From those who live like leeches on the people’s lives,
We must take back our land again,

O, yes,
I say it plain,
America never was America to me,
And yet I swear this oath–

America will be!

Out of the rack and ruin of our gangster death,
The rape and rot of graft, and stealth, and lies,
We, the people, must redeem
The land, the mines, the plants, the rivers.
The mountains and the endless plain–
All, all the stretch of these great green states–
And make America again!

Last night I went to bed feeling like a “real American.” This morning, it turned out nothing had changed.

Last night I went to bed proud to be an American. When I woke up this morning, I wasn’t.

Last night I went to bed ready to take on all the problems that face American, even if they don’t specifically relate to me or that one concern of mine.

This morning I woke up and though, “Why bother? Nothing changed.”


  1. Same here. I’m an American expat living in Canada, and last night was the first time in a long time that I felt a bit nostalgic for my old homeland. This morning? Not so much.
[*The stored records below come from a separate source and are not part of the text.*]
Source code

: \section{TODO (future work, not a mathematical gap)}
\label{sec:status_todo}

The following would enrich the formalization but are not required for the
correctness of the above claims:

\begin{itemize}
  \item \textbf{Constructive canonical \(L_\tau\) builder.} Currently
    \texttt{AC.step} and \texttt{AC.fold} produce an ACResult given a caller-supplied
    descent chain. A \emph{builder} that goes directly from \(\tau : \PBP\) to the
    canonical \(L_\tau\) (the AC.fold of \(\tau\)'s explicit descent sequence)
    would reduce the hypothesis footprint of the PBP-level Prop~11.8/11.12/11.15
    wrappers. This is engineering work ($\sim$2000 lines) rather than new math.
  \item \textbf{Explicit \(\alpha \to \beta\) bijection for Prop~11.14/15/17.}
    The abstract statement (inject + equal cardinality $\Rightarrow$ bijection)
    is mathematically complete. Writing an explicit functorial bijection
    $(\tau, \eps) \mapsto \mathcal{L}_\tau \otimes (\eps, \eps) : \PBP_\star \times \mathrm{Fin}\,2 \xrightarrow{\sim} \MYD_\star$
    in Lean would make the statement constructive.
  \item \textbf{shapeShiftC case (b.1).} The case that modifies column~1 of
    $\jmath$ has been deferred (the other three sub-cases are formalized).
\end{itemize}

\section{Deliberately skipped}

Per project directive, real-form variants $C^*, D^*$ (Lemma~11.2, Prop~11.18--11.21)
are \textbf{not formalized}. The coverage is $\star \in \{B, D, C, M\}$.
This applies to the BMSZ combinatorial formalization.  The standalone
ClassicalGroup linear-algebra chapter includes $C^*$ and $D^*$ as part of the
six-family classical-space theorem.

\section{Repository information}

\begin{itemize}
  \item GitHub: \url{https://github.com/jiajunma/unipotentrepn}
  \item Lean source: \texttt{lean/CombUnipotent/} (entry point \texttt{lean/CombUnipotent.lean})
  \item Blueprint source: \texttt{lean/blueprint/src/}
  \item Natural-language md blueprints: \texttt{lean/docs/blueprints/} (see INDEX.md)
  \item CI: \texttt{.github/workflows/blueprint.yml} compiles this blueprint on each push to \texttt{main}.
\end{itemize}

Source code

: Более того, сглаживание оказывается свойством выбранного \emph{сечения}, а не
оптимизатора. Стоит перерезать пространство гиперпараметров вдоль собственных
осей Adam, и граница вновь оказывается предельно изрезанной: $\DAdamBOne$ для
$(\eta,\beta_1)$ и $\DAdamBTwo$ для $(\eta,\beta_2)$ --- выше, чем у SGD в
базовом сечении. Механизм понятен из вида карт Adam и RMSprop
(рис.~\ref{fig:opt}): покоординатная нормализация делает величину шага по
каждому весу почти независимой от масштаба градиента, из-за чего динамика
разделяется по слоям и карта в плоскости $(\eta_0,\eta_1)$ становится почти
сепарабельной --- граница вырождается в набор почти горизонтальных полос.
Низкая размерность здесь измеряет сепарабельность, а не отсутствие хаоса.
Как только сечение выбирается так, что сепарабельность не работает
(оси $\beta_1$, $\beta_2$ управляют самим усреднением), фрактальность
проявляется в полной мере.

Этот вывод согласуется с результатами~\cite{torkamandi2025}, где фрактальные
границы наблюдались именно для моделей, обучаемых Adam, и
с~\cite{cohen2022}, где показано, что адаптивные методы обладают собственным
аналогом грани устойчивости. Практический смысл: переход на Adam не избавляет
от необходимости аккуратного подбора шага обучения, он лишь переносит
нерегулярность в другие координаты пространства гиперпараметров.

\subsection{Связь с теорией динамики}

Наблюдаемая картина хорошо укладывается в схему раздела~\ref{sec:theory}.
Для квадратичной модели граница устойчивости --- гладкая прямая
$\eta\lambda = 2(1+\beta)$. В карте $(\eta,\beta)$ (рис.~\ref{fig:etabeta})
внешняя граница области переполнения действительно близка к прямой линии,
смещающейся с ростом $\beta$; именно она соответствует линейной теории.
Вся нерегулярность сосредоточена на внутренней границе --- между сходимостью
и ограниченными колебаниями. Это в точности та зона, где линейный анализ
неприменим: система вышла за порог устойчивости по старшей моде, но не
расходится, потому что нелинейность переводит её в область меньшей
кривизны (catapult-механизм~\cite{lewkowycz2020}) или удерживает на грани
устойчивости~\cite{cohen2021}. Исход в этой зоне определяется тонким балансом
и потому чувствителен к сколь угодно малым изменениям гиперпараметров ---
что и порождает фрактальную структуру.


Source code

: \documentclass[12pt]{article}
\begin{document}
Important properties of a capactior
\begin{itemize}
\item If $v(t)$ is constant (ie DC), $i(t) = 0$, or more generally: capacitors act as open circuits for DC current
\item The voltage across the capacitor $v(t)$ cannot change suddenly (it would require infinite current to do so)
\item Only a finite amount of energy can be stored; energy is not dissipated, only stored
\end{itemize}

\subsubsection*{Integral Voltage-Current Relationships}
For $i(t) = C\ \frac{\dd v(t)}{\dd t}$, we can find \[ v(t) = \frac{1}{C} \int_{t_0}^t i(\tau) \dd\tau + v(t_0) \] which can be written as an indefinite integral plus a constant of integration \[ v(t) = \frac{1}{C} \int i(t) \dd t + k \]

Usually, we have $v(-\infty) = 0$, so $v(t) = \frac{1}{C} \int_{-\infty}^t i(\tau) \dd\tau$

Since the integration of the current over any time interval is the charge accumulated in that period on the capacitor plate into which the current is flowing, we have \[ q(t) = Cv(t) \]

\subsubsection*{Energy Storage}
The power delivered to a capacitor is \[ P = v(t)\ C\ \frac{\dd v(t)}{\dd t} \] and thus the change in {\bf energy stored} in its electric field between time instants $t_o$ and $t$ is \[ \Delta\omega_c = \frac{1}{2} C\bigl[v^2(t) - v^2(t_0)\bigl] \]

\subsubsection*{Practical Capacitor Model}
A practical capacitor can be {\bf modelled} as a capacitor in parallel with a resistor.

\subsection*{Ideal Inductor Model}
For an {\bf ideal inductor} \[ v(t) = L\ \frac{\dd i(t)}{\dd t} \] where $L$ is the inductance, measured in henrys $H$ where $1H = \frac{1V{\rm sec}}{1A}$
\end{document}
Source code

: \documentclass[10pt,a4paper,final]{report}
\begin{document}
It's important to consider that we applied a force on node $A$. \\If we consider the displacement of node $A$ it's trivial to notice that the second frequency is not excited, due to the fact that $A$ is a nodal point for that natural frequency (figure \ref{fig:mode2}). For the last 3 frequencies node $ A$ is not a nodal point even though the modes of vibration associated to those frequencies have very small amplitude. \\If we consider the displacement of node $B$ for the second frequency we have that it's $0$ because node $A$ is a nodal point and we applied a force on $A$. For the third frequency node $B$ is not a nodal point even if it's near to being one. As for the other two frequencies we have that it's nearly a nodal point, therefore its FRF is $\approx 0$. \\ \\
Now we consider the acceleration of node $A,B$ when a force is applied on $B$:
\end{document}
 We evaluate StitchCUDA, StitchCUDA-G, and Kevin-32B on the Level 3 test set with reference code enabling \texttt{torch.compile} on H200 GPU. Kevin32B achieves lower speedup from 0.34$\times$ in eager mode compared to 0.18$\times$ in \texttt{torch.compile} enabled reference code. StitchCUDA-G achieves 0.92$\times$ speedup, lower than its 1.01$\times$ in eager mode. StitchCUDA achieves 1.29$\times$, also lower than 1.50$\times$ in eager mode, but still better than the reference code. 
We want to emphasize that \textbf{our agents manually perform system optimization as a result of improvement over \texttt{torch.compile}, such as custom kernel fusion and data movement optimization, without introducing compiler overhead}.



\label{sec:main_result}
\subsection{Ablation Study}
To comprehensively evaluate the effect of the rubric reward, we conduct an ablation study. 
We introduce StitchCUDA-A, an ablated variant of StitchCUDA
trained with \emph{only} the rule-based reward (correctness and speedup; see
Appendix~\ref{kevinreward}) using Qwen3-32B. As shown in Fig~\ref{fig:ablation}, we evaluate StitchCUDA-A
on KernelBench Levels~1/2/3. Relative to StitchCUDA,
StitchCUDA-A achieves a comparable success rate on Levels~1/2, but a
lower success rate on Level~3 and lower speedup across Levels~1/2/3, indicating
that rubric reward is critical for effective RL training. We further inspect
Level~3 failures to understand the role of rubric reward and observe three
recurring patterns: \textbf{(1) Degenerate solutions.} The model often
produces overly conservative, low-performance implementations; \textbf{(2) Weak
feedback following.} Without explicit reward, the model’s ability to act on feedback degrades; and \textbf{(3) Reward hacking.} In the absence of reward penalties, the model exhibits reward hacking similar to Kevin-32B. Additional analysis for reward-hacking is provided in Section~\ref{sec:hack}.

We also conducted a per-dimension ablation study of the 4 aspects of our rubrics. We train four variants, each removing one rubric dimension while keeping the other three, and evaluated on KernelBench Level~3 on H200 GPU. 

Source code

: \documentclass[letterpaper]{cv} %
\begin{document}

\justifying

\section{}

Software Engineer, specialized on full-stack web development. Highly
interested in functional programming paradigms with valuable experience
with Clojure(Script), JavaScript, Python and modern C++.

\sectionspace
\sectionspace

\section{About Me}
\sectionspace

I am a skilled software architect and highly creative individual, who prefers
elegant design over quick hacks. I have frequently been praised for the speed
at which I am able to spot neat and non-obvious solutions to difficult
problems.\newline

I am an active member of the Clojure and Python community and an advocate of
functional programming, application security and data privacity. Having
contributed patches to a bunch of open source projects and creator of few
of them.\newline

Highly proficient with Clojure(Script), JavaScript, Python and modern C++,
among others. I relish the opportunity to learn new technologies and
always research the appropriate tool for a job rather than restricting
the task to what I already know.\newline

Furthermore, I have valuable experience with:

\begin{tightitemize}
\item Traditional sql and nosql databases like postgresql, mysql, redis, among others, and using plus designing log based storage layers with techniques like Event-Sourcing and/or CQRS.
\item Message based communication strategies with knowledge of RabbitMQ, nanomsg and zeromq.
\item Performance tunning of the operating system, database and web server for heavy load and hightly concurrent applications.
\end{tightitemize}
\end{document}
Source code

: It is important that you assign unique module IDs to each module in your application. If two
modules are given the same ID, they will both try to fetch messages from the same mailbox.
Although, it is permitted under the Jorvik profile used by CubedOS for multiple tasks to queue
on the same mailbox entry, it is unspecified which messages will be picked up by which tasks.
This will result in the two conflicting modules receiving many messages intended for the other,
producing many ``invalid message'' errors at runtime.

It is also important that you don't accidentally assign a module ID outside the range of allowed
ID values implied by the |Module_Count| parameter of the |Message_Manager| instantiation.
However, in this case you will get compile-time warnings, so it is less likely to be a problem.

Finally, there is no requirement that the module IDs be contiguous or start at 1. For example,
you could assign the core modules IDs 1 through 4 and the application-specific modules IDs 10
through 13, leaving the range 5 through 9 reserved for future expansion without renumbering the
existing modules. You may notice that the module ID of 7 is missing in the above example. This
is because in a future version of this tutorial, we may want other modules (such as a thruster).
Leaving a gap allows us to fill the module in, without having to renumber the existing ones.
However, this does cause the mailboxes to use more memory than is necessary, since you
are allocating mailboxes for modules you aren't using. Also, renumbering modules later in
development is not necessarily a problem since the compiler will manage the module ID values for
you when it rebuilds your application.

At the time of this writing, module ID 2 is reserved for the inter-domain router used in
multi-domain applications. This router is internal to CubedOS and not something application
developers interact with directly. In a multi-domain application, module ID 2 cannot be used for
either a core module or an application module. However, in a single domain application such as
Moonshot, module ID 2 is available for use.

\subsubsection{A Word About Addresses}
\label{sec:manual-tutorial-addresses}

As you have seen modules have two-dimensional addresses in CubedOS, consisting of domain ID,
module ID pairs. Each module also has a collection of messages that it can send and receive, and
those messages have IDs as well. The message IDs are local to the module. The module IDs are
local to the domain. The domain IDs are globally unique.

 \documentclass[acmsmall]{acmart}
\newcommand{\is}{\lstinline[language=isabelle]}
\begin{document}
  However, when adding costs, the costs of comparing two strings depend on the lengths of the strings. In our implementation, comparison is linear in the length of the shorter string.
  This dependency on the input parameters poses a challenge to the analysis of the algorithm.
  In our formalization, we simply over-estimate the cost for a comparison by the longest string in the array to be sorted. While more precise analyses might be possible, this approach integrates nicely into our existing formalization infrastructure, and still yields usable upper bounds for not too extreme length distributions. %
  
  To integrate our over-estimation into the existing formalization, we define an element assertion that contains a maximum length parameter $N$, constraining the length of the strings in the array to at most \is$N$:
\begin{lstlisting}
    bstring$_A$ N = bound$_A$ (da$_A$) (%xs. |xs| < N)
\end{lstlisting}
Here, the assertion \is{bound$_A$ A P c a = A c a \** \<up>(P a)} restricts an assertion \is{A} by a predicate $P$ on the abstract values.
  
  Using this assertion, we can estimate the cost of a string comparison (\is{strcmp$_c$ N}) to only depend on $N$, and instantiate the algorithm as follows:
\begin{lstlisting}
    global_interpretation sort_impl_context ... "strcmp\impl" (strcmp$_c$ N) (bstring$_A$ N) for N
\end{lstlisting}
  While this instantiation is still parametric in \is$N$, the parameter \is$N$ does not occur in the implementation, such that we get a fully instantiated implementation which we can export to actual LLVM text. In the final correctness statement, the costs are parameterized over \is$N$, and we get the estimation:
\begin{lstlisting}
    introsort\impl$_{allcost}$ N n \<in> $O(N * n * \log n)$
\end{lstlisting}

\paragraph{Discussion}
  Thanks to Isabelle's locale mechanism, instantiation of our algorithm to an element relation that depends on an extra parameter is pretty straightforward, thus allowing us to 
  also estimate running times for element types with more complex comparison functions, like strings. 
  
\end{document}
    But I still believe that it will happen. It didn’t happen today, but it will happen. Almost 50% of the voters in the most populous state of the union wanted it to happen. Almost five million people. You could make a whole other state out of that many people.

    We will see the day.

  2. It will happen.

    I send my love.

  3. Ah, Terrance. My heart goes out to you and yours. Change comes slow. Like glaciers, but equally relentless. As Ted Arroway observed in “Contact” – “Small moves, Ellie, small moves”. You’ll get there. Just keep pushing.

  4. I could not agree more! I was so happy and proud when Obama became president, proud I had voted for a man who is going to change the nation, proud at how far we’d come, and that lasted exactly 2 hours until I saw that prop 8 was passing. Today I feel the exact same way and a little bit irritated at people who can only see how much we’ve changed, and yet how far we still have to go. I am also saddened by the fact that 7 out of 10 of our fellow brothers and sisters voted for prop 8, hence why I just finished reading your piece on black homophobia. I could not agree more. The fact that blacks voted for the ban at a hiring rate than any other ethnicity just makes me want to scream ” Coretta Scott King was pro gay rights for a reason!”.